* Activity *
Using the data beneath, show every line that includes the word "authorizations".

* Records supplied *
___
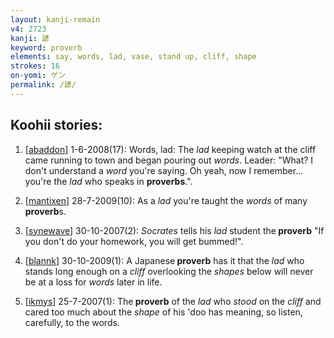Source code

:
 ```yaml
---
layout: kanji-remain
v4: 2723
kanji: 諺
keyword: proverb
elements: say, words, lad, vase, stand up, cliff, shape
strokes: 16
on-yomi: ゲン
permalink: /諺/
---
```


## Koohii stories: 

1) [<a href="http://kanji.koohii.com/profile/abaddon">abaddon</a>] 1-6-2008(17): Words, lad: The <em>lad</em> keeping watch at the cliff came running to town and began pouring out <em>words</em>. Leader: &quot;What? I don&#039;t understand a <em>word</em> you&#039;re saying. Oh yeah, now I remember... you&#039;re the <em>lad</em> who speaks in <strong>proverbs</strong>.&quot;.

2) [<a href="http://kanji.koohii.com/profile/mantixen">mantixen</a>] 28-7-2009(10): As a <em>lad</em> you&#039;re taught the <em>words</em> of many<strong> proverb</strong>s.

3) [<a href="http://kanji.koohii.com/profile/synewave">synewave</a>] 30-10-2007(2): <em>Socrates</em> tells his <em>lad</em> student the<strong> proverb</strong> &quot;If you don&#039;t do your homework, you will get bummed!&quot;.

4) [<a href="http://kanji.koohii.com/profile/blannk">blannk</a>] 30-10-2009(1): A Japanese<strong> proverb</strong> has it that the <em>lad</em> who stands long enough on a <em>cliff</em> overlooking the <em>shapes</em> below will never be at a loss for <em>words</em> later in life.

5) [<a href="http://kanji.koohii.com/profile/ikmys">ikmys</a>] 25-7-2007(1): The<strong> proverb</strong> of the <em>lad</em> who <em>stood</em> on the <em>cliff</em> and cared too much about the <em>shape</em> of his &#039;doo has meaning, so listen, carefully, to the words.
___
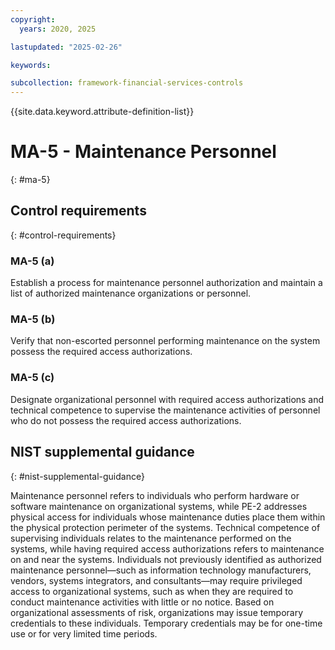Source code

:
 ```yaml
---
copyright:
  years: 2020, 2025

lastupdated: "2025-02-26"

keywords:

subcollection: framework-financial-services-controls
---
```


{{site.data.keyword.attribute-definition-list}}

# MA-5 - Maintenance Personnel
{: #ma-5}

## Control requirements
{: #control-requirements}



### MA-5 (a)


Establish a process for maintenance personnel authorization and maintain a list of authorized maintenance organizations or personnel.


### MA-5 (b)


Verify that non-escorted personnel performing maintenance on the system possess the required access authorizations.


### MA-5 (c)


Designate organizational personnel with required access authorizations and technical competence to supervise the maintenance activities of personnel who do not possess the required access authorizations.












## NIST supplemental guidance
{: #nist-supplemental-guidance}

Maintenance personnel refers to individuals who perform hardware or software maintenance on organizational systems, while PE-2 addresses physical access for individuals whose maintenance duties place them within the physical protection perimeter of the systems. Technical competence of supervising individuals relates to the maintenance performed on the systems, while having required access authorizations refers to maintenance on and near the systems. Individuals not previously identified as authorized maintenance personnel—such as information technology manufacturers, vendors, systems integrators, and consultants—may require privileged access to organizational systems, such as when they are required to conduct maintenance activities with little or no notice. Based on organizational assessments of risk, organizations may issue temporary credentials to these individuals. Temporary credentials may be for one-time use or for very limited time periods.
___
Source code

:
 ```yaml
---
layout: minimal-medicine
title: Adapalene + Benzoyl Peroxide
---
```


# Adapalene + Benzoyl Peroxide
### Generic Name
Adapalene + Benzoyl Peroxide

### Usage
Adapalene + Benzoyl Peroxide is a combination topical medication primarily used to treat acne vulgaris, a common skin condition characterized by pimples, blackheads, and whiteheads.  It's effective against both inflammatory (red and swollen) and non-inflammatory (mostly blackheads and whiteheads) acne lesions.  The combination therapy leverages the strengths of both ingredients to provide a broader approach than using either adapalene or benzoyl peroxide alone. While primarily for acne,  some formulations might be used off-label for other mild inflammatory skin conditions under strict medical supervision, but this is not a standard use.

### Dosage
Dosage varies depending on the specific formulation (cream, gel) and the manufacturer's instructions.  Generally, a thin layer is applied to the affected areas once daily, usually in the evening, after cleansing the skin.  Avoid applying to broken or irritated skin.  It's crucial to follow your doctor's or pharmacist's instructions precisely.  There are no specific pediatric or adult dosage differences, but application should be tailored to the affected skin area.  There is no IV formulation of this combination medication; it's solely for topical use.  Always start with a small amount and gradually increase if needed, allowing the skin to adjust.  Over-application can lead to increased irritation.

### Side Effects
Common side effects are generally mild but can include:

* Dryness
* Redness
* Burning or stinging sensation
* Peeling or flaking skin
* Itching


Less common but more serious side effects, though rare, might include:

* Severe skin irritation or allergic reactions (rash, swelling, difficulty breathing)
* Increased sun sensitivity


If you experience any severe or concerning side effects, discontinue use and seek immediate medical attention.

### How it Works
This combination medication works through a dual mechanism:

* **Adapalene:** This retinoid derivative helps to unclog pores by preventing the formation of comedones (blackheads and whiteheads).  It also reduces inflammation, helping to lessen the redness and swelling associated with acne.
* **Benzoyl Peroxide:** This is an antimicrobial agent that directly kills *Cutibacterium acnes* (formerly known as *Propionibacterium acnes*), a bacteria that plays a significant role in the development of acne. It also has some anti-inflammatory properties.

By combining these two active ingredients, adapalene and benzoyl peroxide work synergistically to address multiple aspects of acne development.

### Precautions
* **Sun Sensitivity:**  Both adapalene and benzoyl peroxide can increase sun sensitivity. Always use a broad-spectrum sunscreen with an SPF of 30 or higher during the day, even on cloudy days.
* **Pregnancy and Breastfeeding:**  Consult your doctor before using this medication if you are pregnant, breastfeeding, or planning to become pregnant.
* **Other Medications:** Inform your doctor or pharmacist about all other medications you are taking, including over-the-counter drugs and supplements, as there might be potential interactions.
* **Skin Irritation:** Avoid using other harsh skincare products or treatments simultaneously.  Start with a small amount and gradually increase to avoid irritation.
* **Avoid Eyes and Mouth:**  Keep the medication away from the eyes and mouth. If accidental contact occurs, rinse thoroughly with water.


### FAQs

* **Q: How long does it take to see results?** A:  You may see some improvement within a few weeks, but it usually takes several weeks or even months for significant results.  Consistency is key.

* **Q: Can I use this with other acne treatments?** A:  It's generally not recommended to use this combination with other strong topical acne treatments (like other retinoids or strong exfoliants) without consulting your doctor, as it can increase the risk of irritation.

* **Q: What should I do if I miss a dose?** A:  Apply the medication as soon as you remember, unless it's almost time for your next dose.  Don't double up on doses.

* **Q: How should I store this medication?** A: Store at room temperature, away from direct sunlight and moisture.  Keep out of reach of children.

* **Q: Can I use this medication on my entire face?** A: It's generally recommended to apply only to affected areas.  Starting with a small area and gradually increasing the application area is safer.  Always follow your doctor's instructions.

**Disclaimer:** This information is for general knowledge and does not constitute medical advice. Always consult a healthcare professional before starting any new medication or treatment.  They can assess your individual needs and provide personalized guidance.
___
* Answer box *
Verify that non-escorted personnel performing maintenance on the system possess the required access authorizations.
Designate organizational personnel with required access authorizations and technical competence to supervise the maintenance activities of personnel who do not possess the required access authorizations.
Maintenance personnel refers to individuals who perform hardware or software maintenance on organizational systems, while PE-2 addresses physical access for individuals whose maintenance duties place them within the physical protection perimeter of the systems. Technical competence of supervising individuals relates to the maintenance performed on the systems, while having required access authorizations refers to maintenance on and near the systems. Individuals not previously identified as authorized maintenance personnel—such as information technology manufacturers, vendors, systems integrators, and consultants—may require privileged access to organizational systems, such as when they are required to conduct maintenance activities with little or no notice. Based on organizational assessments of risk, organizations may issue temporary credentials to these individuals. Temporary credentials may be for one-time use or for very limited time periods.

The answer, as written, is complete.